[Start of Attachment]

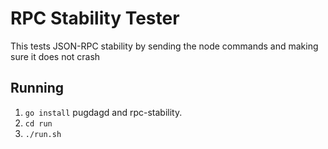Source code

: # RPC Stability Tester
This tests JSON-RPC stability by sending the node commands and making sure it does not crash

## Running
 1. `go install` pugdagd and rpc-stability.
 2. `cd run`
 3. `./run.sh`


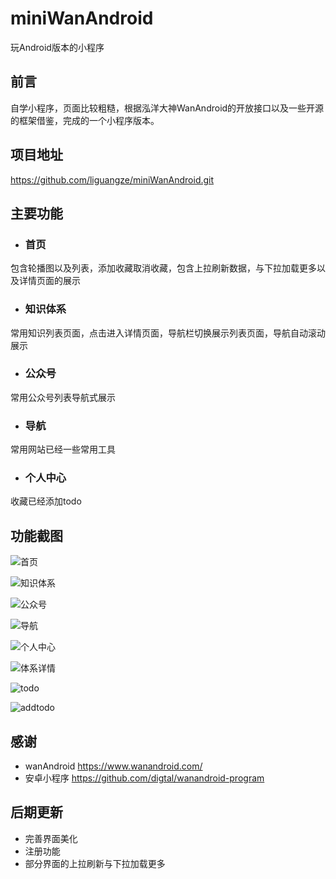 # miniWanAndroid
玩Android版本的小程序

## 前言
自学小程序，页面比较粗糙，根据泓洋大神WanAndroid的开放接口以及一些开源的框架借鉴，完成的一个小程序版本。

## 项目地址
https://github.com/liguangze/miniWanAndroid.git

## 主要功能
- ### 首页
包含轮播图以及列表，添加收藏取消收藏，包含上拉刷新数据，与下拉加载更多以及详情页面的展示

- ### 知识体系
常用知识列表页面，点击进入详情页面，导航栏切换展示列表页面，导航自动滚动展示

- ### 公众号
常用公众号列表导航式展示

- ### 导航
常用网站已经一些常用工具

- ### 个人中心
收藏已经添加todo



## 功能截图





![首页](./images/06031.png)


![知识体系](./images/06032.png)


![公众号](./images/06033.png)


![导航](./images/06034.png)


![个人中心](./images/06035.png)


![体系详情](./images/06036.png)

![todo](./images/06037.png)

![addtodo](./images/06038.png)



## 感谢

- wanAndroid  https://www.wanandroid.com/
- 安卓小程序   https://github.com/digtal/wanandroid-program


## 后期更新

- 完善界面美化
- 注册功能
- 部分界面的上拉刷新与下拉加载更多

[End of Attachment]

__What you should do__. The lines to return are those in the material above that hold "github".

__Written answer__.
https://github.com/liguangze/miniWanAndroid.git
- 安卓小程序   https://github.com/digtal/wanandroid-program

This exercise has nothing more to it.